With all the constant failures of liberalism and socialism, it has always been a mystery why anyone over the age of 30 would ever fall for it. Not only is every liberal-run city in the USA a corrupt and bankrupt mess of violence and welfare, but a great example is man-made global warming. The “hockey stick” has been thoroughly discredited, the e-mails reveal that the data is corrupt, there are twice as many polar bears now compared to the last census, and ice cores reveal cycle upon cycle of global warming and cooling, but liberals are stuck on stupid. Author Chantrill, below, makes the case that all the nonsense is because liberalism is really a religion:

Mr. President, You're Stuck on Stupid

By Christopher Chantrill June 15, 2010 American Thinker

It is true that liberalism is cruel, corrupt, wasteful, and unjust. But one should never forget its delusion. The delusion is a simple one. It is a belief that government can be made rational and efficient. This delusion leads our liberal friends into disaster after disaster.

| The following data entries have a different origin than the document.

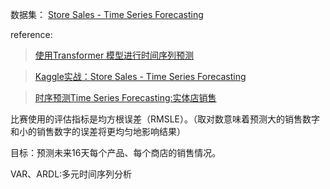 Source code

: 数据集：
[Store Sales - Time Series Forecasting](https://cloud.tencent.com/developer/article/2384397)

reference:
> [使用Transformer 模型进行时间序列预测](https://cloud.tencent.com/developer/article/2384397)

> [Kaggle实战：Store Sales - Time Series Forecasting](https://blog.csdn.net/weixin_43907802/article/details/122798776)

> [时序预测Time Series Forecasting:实体店销售](https://www.cnblogs.com/March7th/p/17289259.html)

比赛使用的评估指标是均方根误差（RMSLE）。（取对数意味着预测大的销售数字和小的销售数字的误差将更均匀地影响结果）

目标：预测未来16天每个产品、每个商店的销售情况。

VAR、ARDL:多元时间序列分析 
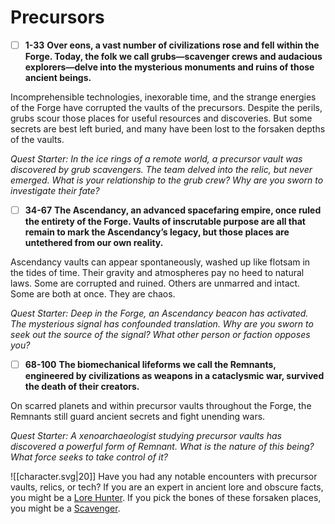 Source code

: # Precursors
 - [ ] **1-33**  **Over eons, a vast number of civilizations rose and fell within the Forge. Today, the folk we call grubs—scavenger crews and audacious explorers—delve into the mysterious monuments and ruins of those ancient beings.** 
 
Incomprehensible technologies, inexorable time, and the strange energies of the Forge have corrupted the vaults of the precursors. Despite the perils, grubs scour those places for useful resources and discoveries. But some secrets are best left buried, and many have been lost to the forsaken depths of the vaults.

*Quest Starter: In the ice rings of a remote world, a precursor vault was discovered by grub scavengers. The team delved into the relic, but never emerged. What is your relationship to the grub crew? Why are you sworn to investigate their fate?*

- [ ]  **34-67**  **The Ascendancy, an advanced spacefaring empire, once ruled the entirety of the Forge. Vaults of inscrutable purpose are all that remain to mark the Ascendancy’s legacy, but those places are untethered from our own reality.** 
 
Ascendancy vaults can appear spontaneously, washed up like flotsam in the tides of time. Their gravity and atmospheres pay no heed to natural laws. Some are corrupted and ruined. Others are unmarred and intact. Some are both at once. They are chaos.

*Quest Starter: Deep in the Forge, an Ascendancy beacon has activated. The mysterious signal has confounded translation. Why are you sworn to seek out the source of the signal? What other person or faction opposes you?*

- [ ]  **68-100**  **The biomechanical lifeforms we call the Remnants, engineered by civilizations as weapons in a cataclysmic war, survived the death of their creators.** 

On scarred planets and within precursor vaults throughout the Forge, the Remnants still guard ancient secrets and fight unending wars.

*Quest Starter: A xenoarchaeologist studying precursor vaults has discovered a powerful form of Remnant. What is the nature of this being? What force seeks to take control of it?*

![[character.svg|20]] Have you had any notable encounters with precursor vaults, relics, or tech? If you are an expert in ancient lore and obscure facts, you might be a [Lore Hunter](Assets/Path/lore_hunter). If you pick the bones of these forsaken places, you might be a [Scavenger](Assets/Path/scavenger). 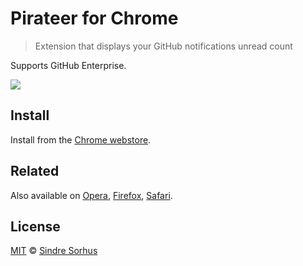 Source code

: # Pirateer for Chrome

> Extension that displays your GitHub notifications unread count

Supports GitHub Enterprise.

![](screenshot.png)


## Install

Install from the [Chrome webstore](https://chrome.google.com/webstore/detail/github-notifier/lmjdlojahmbbcodnpecnjnmlddbkjhnn).


## Related

Also available on [Opera](https://github.com/sindresorhus/github-notifier-opera), [Firefox](https://github.com/sindresorhus/github-notifier-firefox), [Safari](https://github.com/sindresorhus/github-notifier-safari).


## License

[MIT](http://opensource.org/licenses/MIT) © [Sindre Sorhus](http://sindresorhus.com)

Liberals were shocked that President Bush failed to get everyone tucked up in bed in a couple of days after Hurricane Katrina. They knew that a rational and efficient government, run by people like them who believed in government, could do better.

Now President Obama is busy proving them wrong.

Unfortunately, conservatives aren't helping. In pointing out the serious lapses in the president's leadership qualities, we conservatives are missing the point. We are encouraging liberals in their delusion. Instead, we should remind everyone that of course a bunch of corporate bureaucrats, combined with a bunch of government bureaucrats, are going to be a bit off the mark.

A bit of presidential leadership might have made a difference, we could have said, but not much. The president brings the talents and experience of twenty years in left-wing organizing to the presidency. In that school, the attitude, the gesture, is all-important. So obviously he's not going to be much help in a crisis.

But leader or no leader, it takes time to plug a hole -- especially a hole under five thousand feet of water.

The big problem for the president is that the Gulf oil spill is his fourth major presidential mistake. The first big mistake was the $787-billion stimulus package. The second was the appeasement of thug dictators, Islamist and leftist. The third mistake was ObamaCare. The fourth is the Gulf.

(The bailouts of the auto industry I count as merely a crime, an assault and battery on the principle of private property and senior creditors, the very foundation of our freedom and prosperity.)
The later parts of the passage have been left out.